Mexico–South Africa relations refers to the diplomatic relations between Mexico and South Africa.

History of diplomatic relations[edit]

Former Presidents Felipe Calderón and Thabo Mbeki attending a G-5 summit in 2007

Before 1993, Mexico refused to recognize the South African government because of the Mexican governments' opposition against apartheid. In 1991, Nelson Mandela, head of the African National Congress visited Mexico thus paving the way for formal diplomatic relations to be established on 26 October 1993. In 1994, both nations established a diplomatic mission in each other's capitals respectively.[1]

The two countries work closely together in multilateral fora on issues such as South-South co-operation and nuclear disarmament. Both countries also work together in scientific and educational cooperation and in social welfare programs. In 2010, Mexico and South Africa signed an 'Action Plan' towards a priority relationship to develop the various areas that make up the bilateral relationship.[1]

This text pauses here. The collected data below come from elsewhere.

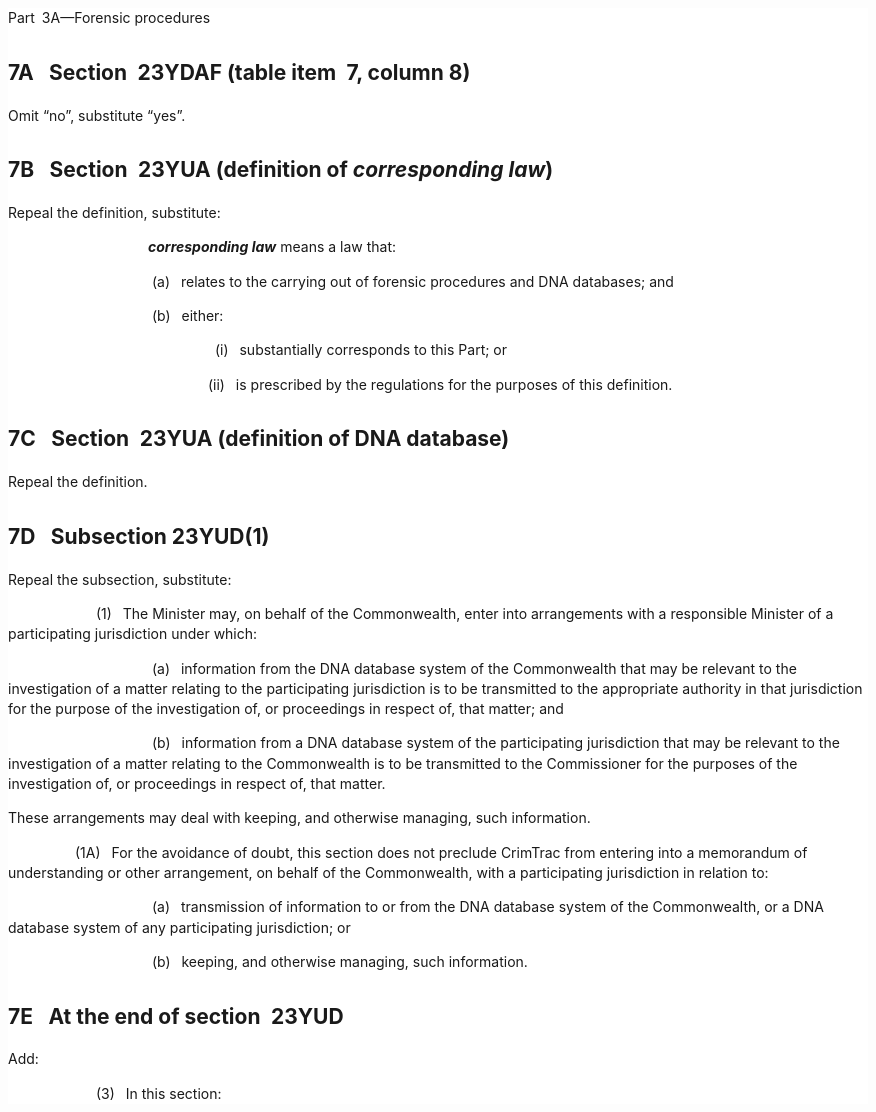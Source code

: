 <h7 class="ActHead7">Part 3A—Forensic procedures</h7>

## 7A  Section 23YDAF (table item 7, column 8)

Omit “no”, substitute “yes”.

## 7B  Section 23YUA (definition of _corresponding law_)

Repeal the definition, substitute:

                    <a name="correspond-law"></a>**_corresponding law_** means a law that:

                     (a)  relates to the carrying out of forensic procedures and DNA databases; and

                     (b)  either:

                              (i)  substantially corresponds to this Part; or

                             (ii)  is prescribed by the regulations for the purposes of this definition.

## 7C  Section 23YUA (definition of DNA  database)

Repeal the definition.

## 7D  Subsection 23YUD(1)

Repeal the subsection, substitute:

             (1)  The Minister may, on behalf of the Commonwealth, enter into arrangements with a responsible Minister of a participating jurisdiction under which:

                     (a)  information from the DNA database system of the Commonwealth that may be relevant to the investigation of a matter relating to the participating jurisdiction is to be transmitted to the appropriate authority in that jurisdiction for the purpose of the investigation of, or proceedings in respect of, that matter; and

                     (b)  information from a DNA database system of the participating jurisdiction that may be relevant to the investigation of a matter relating to the Commonwealth is to be transmitted to the Commissioner for the purposes of the investigation of, or proceedings in respect of, that matter.

These arrangements may deal with keeping, and otherwise managing, such information.

          (1A)  For the avoidance of doubt, this section does not preclude CrimTrac from entering into a memorandum of understanding or other arrangement, on behalf of the Commonwealth, with a participating jurisdiction in relation to:

                     (a)  transmission of information to or from the DNA database system of the Commonwealth, or a DNA database system of any participating jurisdiction; or

                     (b)  keeping, and otherwise managing, such information.

## 7E  At the end of section 23YUD

Add:

             (3)  In this section:
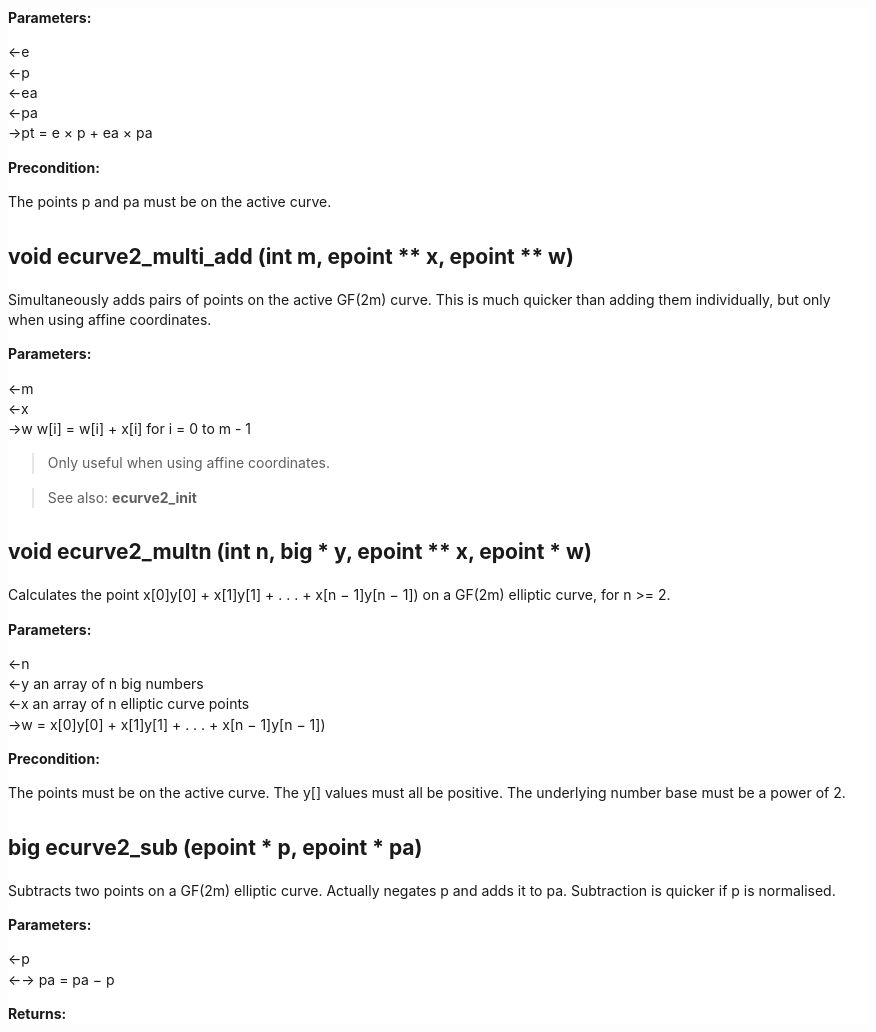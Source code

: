 **Parameters:**

←e<br />
←p<br />
←ea<br />
←pa<br />
→pt = e × p + ea × pa

**Precondition:**

The points p and pa must be on the active curve.

## void ecurve2_multi_add (int m, epoint ** x, epoint ** w)

Simultaneously adds pairs of points on the active GF(2m) curve. This is much quicker than adding them individually, but only when using affine coordinates.

**Parameters:**

←m<br />
←x<br />
→w w[i] = w[i] + x[i] for i = 0 to m - 1

> Only useful when using affine coordinates.

> See also: **ecurve2_init**

## void ecurve2_multn (int n, big * y, epoint ** x, epoint * w)

Calculates the point x[0]y[0] + x[1]y[1] + . . . + x[n − 1]y[n − 1]) on a GF(2m) elliptic curve, for n >= 2.

**Parameters:**

←n<br />
←y an array of n big numbers<br />
←x an array of n elliptic curve points<br />
→w = x[0]y[0] + x[1]y[1] + . . . + x[n − 1]y[n − 1])

**Precondition:**

The points must be on the active curve. The y[] values must all be positive. The underlying number
base must be a power of 2.

## big ecurve2_sub (epoint * p, epoint * pa)

Subtracts two points on a GF(2m) elliptic curve. Actually negates p and adds it to pa. Subtraction is quicker
if p is normalised.

**Parameters:**

←p<br />
←→ pa = pa − p

**Returns:**
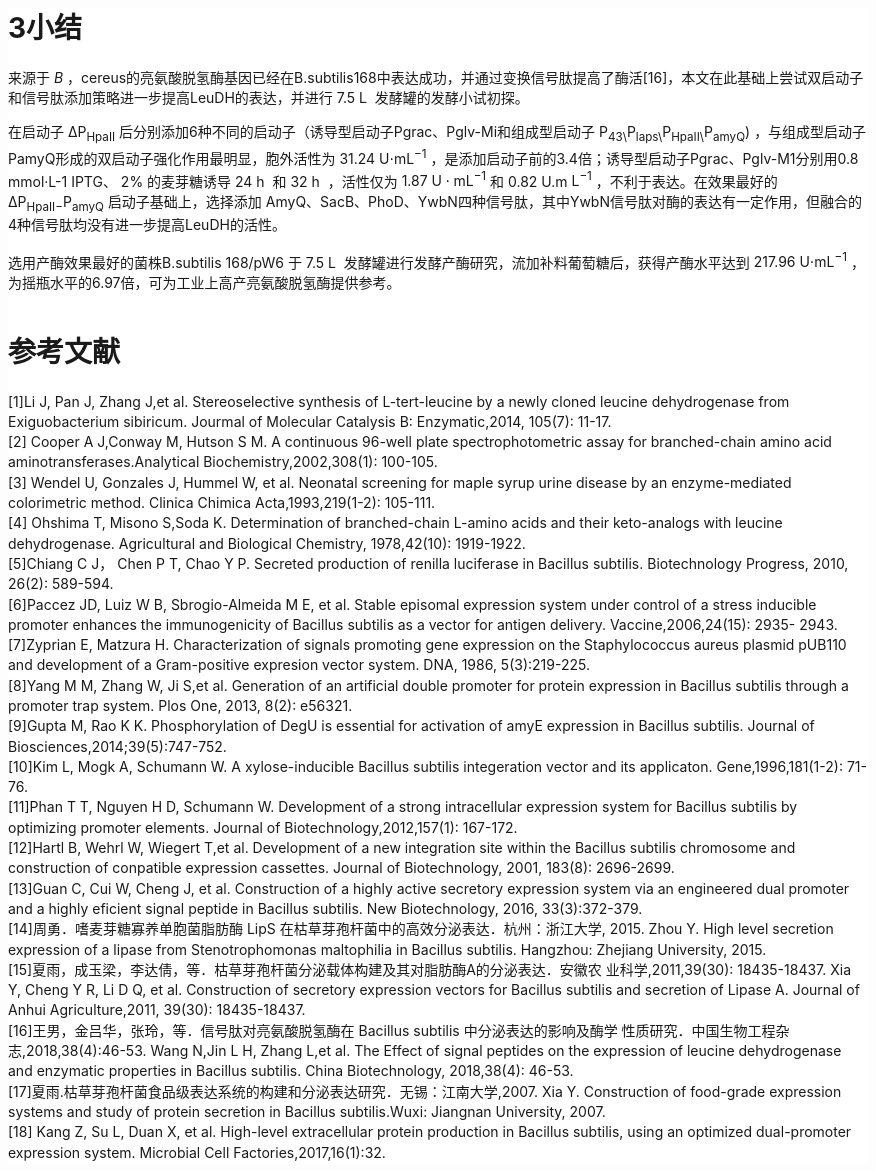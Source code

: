 # 3小结

来源于 $B$ ，cereus的亮氨酸脱氢酶基因已经在B.subtilis168中表达成功，并通过变换信号肽提高了酶活[16]，本文在此基础上尝试双启动子和信号肽添加策略进一步提高LeuDH的表达，并进行 $7 . 5 \mathrm { ~ L ~ }$ 发酵罐的发酵小试初探。

在启动子 $\mathrm { \Delta P _ { H p a I I } }$ 后分别添加6种不同的启动子（诱导型启动子Pgrac、Pglv-Mi和组成型启动子 $\mathrm { P } _ { 4 3 \setminus } \mathrm { P } _ { \mathrm { l a p s } \setminus } \mathrm { P } _ { \mathrm { H p a I I } \setminus } \mathrm { P } _ { \mathrm { a m y Q } } )$ ，与组成型启动子PamyQ形成的双启动子强化作用最明显，胞外活性为 $3 1 . 2 4 ~ \mathrm { U { \cdot m L ^ { - 1 } } }$ ，是添加启动子前的3.4倍；诱导型启动子Pgrac、Pglv-M1分别用0.8 mmol·L-1 IPTG、 $2 \%$ 的麦芽糖诱导 $2 4 \mathrm { ~ h ~ }$ 和 $3 2 \mathrm { ~ h ~ }$ ，活性仅为 $1 . 8 7 ~ \mathrm { U } { \cdot } \mathrm { m } \mathrm { L } ^ { - 1 }$ 和 $0 . 8 2 \ \mathrm { U } . \mathrm { m }$ $\mathrm { L } ^ { - 1 }$ ，不利于表达。在效果最好的 $\mathrm { \Delta P _ { H p a I I - } P _ { a m y Q } }$ 启动子基础上，选择添加 AmyQ、SacB、PhoD、YwbN四种信号肽，其中YwbN信号肽对酶的表达有一定作用，但融合的4种信号肽均没有进一步提高LeuDH的活性。

选用产酶效果最好的菌株B.subtilis $1 6 8 / \mathrm { p W } 6$ 于 $7 . 5 \mathrm { ~ L ~ }$ 发酵罐进行发酵产酶研究，流加补料葡萄糖后，获得产酶水平达到 $2 1 7 . 9 6 ~ \mathrm { U { \cdot m L ^ { - 1 } } }$ ，为摇瓶水平的6.97倍，可为工业上高产亮氨酸脱氢酶提供参考。

# 参考文献

[1]Li J, Pan J, Zhang J,et al. Stereoselective synthesis of L-tert-leucine by a newly cloned leucine dehydrogenase from Exiguobacterium sibiricum. Jourmal of Molecular Catalysis B: Enzymatic,2014, 105(7): 11-17.   
[2] Cooper A J,Conway M, Hutson S M. A continuous 96-well plate spectrophotometric assay for branched-chain amino acid aminotransferases.Analytical Biochemistry,2002,308(1): 100-105.   
[3] Wendel U, Gonzales J, Hummel W, et al. Neonatal screening for maple syrup urine disease by an enzyme-mediated colorimetric method. Clinica Chimica Acta,1993,219(1-2): 105-111.   
[4] Ohshima T, Misono S,Soda K. Determination of branched-chain L-amino acids and their keto-analogs with leucine dehydrogenase. Agricultural and Biological Chemistry, 1978,42(10): 1919-1922.   
[5]Chiang C J， Chen P T, Chao Y P. Secreted production of renilla luciferase in Bacillus subtilis. Biotechnology Progress, 2010, 26(2): 589-594.   
[6]Paccez JD, Luiz W B, Sbrogio-Almeida M E, et al. Stable episomal expression system under control of a stress inducible promoter enhances the immunogenicity of Bacillus subtilis as a vector for antigen delivery. Vaccine,2006,24(15): 2935- 2943.   
[7]Zyprian E, Matzura H. Characterization of signals promoting gene expression on the Staphylococcus aureus plasmid pUB110 and development of a Gram-positive expresion vector system. DNA, 1986, 5(3):219-225.   
[8]Yang M M, Zhang W, Ji S,et al. Generation of an artificial double promoter for protein expression in Bacillus subtilis through a promoter trap system. Plos One, 2013, 8(2): e56321.   
[9]Gupta M, Rao K K. Phosphorylation of DegU is essential for activation of amyE expression in Bacillus subtilis. Journal of Biosciences,2014;39(5):747-752.   
[10]Kim L, Mogk A, Schumann W. A xylose-inducible Bacillus subtilis integeration vector and its applicaton. Gene,1996,181(1-2): 71-76.   
[11]Phan T T, Nguyen H D, Schumann W. Development of a strong intracellular expression system for Bacillus subtilis by optimizing promoter elements. Journal of Biotechnology,2012,157(1): 167-172.   
[12]Hartl B, Wehrl W, Wiegert T,et al. Development of a new integration site within the Bacillus subtilis chromosome and construction of conpatible expression cassettes. Journal of Biotechnology, 2001, 183(8): 2696-2699.   
[13]Guan C, Cui W, Cheng J, et al. Construction of a highly active secretory expression system via an engineered dual promoter and a highly eficient signal peptide in Bacillus subtilis. New Biotechnology, 2016, 33(3):372-379.   
[14]周勇．嗜麦芽糖寡养单胞菌脂肪酶 LipS 在枯草芽孢杆菌中的高效分泌表达．杭州：浙江大学, 2015. Zhou Y. High level secretion expression of a lipase from Stenotrophomonas maltophilia in Bacillus subtilis. Hangzhou: Zhejiang University, 2015.   
[15]夏雨，成玉梁，李达倩，等．枯草芽孢杆菌分泌载体构建及其对脂肪酶A的分泌表达．安徽农 业科学,2011,39(30): 18435-18437. Xia Y, Cheng Y R, Li D Q, et al. Construction of secretory expression vectors for Bacillus subtilis and secretion of Lipase A. Journal of Anhui Agriculture,2011, 39(30): 18435-18437.   
[16]王男，金吕华，张玲，等．信号肽对亮氨酸脱氢酶在 Bacillus subtilis 中分泌表达的影响及酶学 性质研究．中国生物工程杂志,2018,38(4):46-53. Wang N,Jin L H, Zhang L,et al. The Effect of signal peptides on the expression of leucine dehydrogenase and enzymatic properties in Bacillus subtilis. China Biotechnology, 2018,38(4): 46-53.   
[17]夏雨.枯草芽孢杆菌食品级表达系统的构建和分泌表达研究．无锡：江南大学,2007. Xia Y. Construction of food-grade expression systems and study of protein secretion in Bacillus subtilis.Wuxi: Jiangnan University, 2007.   
[18] Kang Z, Su L, Duan X, et al. High-level extracellular protein production in Bacillus subtilis, using an optimized dual-promoter expression system. Microbial Cell Factories,2017,16(1):32.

Both nations are members of the G-20.

State visits[edit]

Presidential visits from Mexico to South Africa

Presidential visits from South Africa to Mexico

Trade relations[edit]

In 2014, total trade between the two nations amounted to $518 million USD.[2] Mexico is South Africa's third biggest trading partner in Latin America and South Africa is Mexico's biggest trading partner in Africa.[3]